> [EXERCISE DETAILS] When you answer, copy every line of the listing below exactly.

※ ※ ※

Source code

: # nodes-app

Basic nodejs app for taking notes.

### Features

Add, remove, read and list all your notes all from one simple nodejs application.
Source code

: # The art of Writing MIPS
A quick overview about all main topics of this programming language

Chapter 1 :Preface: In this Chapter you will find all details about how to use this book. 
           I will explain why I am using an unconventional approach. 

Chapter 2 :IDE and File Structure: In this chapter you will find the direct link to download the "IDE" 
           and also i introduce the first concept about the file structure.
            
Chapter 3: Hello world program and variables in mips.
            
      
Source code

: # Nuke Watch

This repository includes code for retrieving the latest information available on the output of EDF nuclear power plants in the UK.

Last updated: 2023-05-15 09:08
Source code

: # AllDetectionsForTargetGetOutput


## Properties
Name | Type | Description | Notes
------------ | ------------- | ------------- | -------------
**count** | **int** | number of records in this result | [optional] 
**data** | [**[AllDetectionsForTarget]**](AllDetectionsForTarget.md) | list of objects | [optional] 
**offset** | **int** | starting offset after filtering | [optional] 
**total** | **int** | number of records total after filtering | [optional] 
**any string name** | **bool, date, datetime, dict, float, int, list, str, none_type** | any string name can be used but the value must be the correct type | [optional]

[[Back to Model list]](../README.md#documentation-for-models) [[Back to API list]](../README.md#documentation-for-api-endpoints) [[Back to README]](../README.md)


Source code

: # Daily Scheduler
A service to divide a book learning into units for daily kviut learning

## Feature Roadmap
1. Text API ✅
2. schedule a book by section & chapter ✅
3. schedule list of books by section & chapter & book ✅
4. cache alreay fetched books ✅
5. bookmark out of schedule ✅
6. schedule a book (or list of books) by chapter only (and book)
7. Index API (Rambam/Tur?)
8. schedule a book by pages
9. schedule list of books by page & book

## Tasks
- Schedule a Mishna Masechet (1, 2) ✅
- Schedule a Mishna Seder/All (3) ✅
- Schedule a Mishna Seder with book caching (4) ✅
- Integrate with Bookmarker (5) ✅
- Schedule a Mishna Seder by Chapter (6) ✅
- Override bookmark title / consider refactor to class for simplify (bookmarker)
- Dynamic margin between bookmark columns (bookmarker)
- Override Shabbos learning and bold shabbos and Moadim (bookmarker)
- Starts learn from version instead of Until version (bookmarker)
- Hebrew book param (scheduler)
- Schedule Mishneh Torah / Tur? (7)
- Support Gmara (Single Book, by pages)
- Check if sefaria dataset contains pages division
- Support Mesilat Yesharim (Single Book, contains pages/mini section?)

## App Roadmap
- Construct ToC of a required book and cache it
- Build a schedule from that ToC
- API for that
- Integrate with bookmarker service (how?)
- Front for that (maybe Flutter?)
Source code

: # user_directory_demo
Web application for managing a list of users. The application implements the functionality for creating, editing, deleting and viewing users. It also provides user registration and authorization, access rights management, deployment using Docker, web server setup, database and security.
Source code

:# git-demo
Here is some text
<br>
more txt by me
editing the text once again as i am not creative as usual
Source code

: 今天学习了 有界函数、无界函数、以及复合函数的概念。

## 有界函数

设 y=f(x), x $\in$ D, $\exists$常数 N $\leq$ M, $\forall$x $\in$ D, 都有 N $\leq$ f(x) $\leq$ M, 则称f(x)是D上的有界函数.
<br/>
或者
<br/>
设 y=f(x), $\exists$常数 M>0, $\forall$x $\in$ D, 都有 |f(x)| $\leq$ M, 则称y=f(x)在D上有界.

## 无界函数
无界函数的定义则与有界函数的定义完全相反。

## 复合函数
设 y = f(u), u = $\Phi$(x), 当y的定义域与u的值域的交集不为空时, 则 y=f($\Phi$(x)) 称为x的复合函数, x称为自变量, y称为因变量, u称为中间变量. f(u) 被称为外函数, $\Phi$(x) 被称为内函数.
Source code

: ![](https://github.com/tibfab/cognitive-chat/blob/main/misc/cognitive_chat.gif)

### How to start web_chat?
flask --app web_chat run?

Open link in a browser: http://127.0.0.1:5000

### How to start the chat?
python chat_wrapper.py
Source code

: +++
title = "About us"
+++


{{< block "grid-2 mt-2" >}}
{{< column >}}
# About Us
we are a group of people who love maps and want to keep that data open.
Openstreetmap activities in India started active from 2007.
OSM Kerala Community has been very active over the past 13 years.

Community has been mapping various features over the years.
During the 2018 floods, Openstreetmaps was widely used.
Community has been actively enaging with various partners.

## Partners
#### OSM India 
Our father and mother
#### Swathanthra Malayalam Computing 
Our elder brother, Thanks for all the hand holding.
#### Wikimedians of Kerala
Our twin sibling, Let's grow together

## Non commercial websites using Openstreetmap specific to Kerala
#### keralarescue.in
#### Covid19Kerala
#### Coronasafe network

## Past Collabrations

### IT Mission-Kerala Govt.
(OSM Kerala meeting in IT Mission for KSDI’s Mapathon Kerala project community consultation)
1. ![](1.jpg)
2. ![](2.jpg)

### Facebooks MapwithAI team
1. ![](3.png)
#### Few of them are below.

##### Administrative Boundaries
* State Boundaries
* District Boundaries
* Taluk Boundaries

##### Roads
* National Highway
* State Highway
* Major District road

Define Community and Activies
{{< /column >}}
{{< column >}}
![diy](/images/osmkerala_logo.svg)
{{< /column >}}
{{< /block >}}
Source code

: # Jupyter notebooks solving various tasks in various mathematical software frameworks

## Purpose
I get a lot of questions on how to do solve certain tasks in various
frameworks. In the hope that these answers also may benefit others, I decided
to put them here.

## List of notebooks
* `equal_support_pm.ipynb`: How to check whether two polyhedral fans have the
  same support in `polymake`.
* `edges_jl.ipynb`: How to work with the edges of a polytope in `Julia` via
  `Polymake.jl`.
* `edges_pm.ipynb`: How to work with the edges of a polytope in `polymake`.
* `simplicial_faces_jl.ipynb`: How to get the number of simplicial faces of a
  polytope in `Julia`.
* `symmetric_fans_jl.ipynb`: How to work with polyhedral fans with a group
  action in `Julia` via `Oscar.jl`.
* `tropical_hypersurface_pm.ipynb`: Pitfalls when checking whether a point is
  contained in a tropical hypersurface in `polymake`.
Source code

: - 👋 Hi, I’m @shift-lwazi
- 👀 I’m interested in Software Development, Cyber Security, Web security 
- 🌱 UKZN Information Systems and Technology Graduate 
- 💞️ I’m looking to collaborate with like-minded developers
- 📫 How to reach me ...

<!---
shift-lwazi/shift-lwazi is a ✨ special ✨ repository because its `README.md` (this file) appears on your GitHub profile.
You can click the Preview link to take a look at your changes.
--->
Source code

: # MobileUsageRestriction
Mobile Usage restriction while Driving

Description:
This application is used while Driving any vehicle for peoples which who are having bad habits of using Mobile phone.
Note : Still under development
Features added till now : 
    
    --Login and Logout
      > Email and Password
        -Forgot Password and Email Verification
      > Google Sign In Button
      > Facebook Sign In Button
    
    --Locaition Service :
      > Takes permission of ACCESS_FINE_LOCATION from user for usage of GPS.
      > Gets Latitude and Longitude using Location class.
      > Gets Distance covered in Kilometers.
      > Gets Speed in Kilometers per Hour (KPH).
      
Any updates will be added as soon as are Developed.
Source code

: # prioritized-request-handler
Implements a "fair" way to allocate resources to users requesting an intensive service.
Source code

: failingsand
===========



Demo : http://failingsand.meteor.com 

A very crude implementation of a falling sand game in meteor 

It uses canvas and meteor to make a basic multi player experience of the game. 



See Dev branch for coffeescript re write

※ ※ ※

> [SOLUTION TO THIS PROBLEM]
Source code

: # nodes-app

Basic nodejs app for taking notes.

### Features

Add, remove, read and list all your notes all from one simple nodejs application.
Source code

: # The art of Writing MIPS
A quick overview about all main topics of this programming language

Chapter 1 :Preface: In this Chapter you will find all details about how to use this book. 
           I will explain why I am using an unconventional approach. 

Chapter 2 :IDE and File Structure: In this chapter you will find the direct link to download the "IDE" 
           and also i introduce the first concept about the file structure.
            
Chapter 3: Hello world program and variables in mips.
            
      
Source code

: # Nuke Watch

This repository includes code for retrieving the latest information available on the output of EDF nuclear power plants in the UK.

Last updated: 2023-05-15 09:08
Source code

: # AllDetectionsForTargetGetOutput


## Properties
Name | Type | Description | Notes
------------ | ------------- | ------------- | -------------
**count** | **int** | number of records in this result | [optional] 
**data** | [**[AllDetectionsForTarget]**](AllDetectionsForTarget.md) | list of objects | [optional] 
**offset** | **int** | starting offset after filtering | [optional] 
**total** | **int** | number of records total after filtering | [optional] 
**any string name** | **bool, date, datetime, dict, float, int, list, str, none_type** | any string name can be used but the value must be the correct type | [optional]

[[Back to Model list]](../README.md#documentation-for-models) [[Back to API list]](../README.md#documentation-for-api-endpoints) [[Back to README]](../README.md)


Source code

: # Daily Scheduler
A service to divide a book learning into units for daily kviut learning

## Feature Roadmap
1. Text API ✅
2. schedule a book by section & chapter ✅
3. schedule list of books by section & chapter & book ✅
4. cache alreay fetched books ✅
5. bookmark out of schedule ✅
6. schedule a book (or list of books) by chapter only (and book)
7. Index API (Rambam/Tur?)
8. schedule a book by pages
9. schedule list of books by page & book

## Tasks
- Schedule a Mishna Masechet (1, 2) ✅
- Schedule a Mishna Seder/All (3) ✅
- Schedule a Mishna Seder with book caching (4) ✅
- Integrate with Bookmarker (5) ✅
- Schedule a Mishna Seder by Chapter (6) ✅
- Override bookmark title / consider refactor to class for simplify (bookmarker)
- Dynamic margin between bookmark columns (bookmarker)
- Override Shabbos learning and bold shabbos and Moadim (bookmarker)
- Starts learn from version instead of Until version (bookmarker)
- Hebrew book param (scheduler)
- Schedule Mishneh Torah / Tur? (7)
- Support Gmara (Single Book, by pages)
- Check if sefaria dataset contains pages division
- Support Mesilat Yesharim (Single Book, contains pages/mini section?)

## App Roadmap
- Construct ToC of a required book and cache it
- Build a schedule from that ToC
- API for that
- Integrate with bookmarker service (how?)
- Front for that (maybe Flutter?)
Source code

: # user_directory_demo
Web application for managing a list of users. The application implements the functionality for creating, editing, deleting and viewing users. It also provides user registration and authorization, access rights management, deployment using Docker, web server setup, database and security.
Source code

:# git-demo
Here is some text
<br>
more txt by me
editing the text once again as i am not creative as usual
Source code

: 今天学习了 有界函数、无界函数、以及复合函数的概念。

## 有界函数

设 y=f(x), x $\in$ D, $\exists$常数 N $\leq$ M, $\forall$x $\in$ D, 都有 N $\leq$ f(x) $\leq$ M, 则称f(x)是D上的有界函数.
<br/>
或者
<br/>
设 y=f(x), $\exists$常数 M>0, $\forall$x $\in$ D, 都有 |f(x)| $\leq$ M, 则称y=f(x)在D上有界.

## 无界函数
无界函数的定义则与有界函数的定义完全相反。

## 复合函数
设 y = f(u), u = $\Phi$(x), 当y的定义域与u的值域的交集不为空时, 则 y=f($\Phi$(x)) 称为x的复合函数, x称为自变量, y称为因变量, u称为中间变量. f(u) 被称为外函数, $\Phi$(x) 被称为内函数.
Source code

: ![](https://github.com/tibfab/cognitive-chat/blob/main/misc/cognitive_chat.gif)

### How to start web_chat?
flask --app web_chat run?

Open link in a browser: http://127.0.0.1:5000

### How to start the chat?
python chat_wrapper.py
Source code

: +++
title = "About us"
+++


{{< block "grid-2 mt-2" >}}
{{< column >}}
# About Us
we are a group of people who love maps and want to keep that data open.
Openstreetmap activities in India started active from 2007.
OSM Kerala Community has been very active over the past 13 years.

Community has been mapping various features over the years.
During the 2018 floods, Openstreetmaps was widely used.
Community has been actively enaging with various partners.

## Partners
#### OSM India 
Our father and mother
#### Swathanthra Malayalam Computing 
Our elder brother, Thanks for all the hand holding.
#### Wikimedians of Kerala
Our twin sibling, Let's grow together

## Non commercial websites using Openstreetmap specific to Kerala
#### keralarescue.in
#### Covid19Kerala
#### Coronasafe network

## Past Collabrations

### IT Mission-Kerala Govt.
(OSM Kerala meeting in IT Mission for KSDI’s Mapathon Kerala project community consultation)
1. ![](1.jpg)
2. ![](2.jpg)

### Facebooks MapwithAI team
1. ![](3.png)
#### Few of them are below.

##### Administrative Boundaries
* State Boundaries
* District Boundaries
* Taluk Boundaries

##### Roads
* National Highway
* State Highway
* Major District road

Define Community and Activies
{{< /column >}}
{{< column >}}
![diy](/images/osmkerala_logo.svg)
{{< /column >}}
{{< /block >}}
Source code

: # Jupyter notebooks solving various tasks in various mathematical software frameworks

## Purpose
I get a lot of questions on how to do solve certain tasks in various
frameworks. In the hope that these answers also may benefit others, I decided
to put them here.

## List of notebooks
* `equal_support_pm.ipynb`: How to check whether two polyhedral fans have the
  same support in `polymake`.
* `edges_jl.ipynb`: How to work with the edges of a polytope in `Julia` via
  `Polymake.jl`.
* `edges_pm.ipynb`: How to work with the edges of a polytope in `polymake`.
* `simplicial_faces_jl.ipynb`: How to get the number of simplicial faces of a
  polytope in `Julia`.
* `symmetric_fans_jl.ipynb`: How to work with polyhedral fans with a group
  action in `Julia` via `Oscar.jl`.
* `tropical_hypersurface_pm.ipynb`: Pitfalls when checking whether a point is
  contained in a tropical hypersurface in `polymake`.
Source code

: - 👋 Hi, I’m @shift-lwazi
- 👀 I’m interested in Software Development, Cyber Security, Web security 
- 🌱 UKZN Information Systems and Technology Graduate 
- 💞️ I’m looking to collaborate with like-minded developers
- 📫 How to reach me ...

<!---
shift-lwazi/shift-lwazi is a ✨ special ✨ repository because its `README.md` (this file) appears on your GitHub profile.
You can click the Preview link to take a look at your changes.
--->
Source code

: # MobileUsageRestriction
Mobile Usage restriction while Driving

Description:
This application is used while Driving any vehicle for peoples which who are having bad habits of using Mobile phone.
Note : Still under development
Features added till now : 
    
    --Login and Logout
      > Email and Password
        -Forgot Password and Email Verification
      > Google Sign In Button
      > Facebook Sign In Button
    
    --Locaition Service :
      > Takes permission of ACCESS_FINE_LOCATION from user for usage of GPS.
      > Gets Latitude and Longitude using Location class.
      > Gets Distance covered in Kilometers.
      > Gets Speed in Kilometers per Hour (KPH).
      
Any updates will be added as soon as are Developed.
Source code

: # prioritized-request-handler
Implements a "fair" way to allocate resources to users requesting an intensive service.
Source code

: failingsand
===========



Demo : http://failingsand.meteor.com 

A very crude implementation of a falling sand game in meteor 

It uses canvas and meteor to make a basic multi player experience of the game. 



See Dev branch for coffeescript re write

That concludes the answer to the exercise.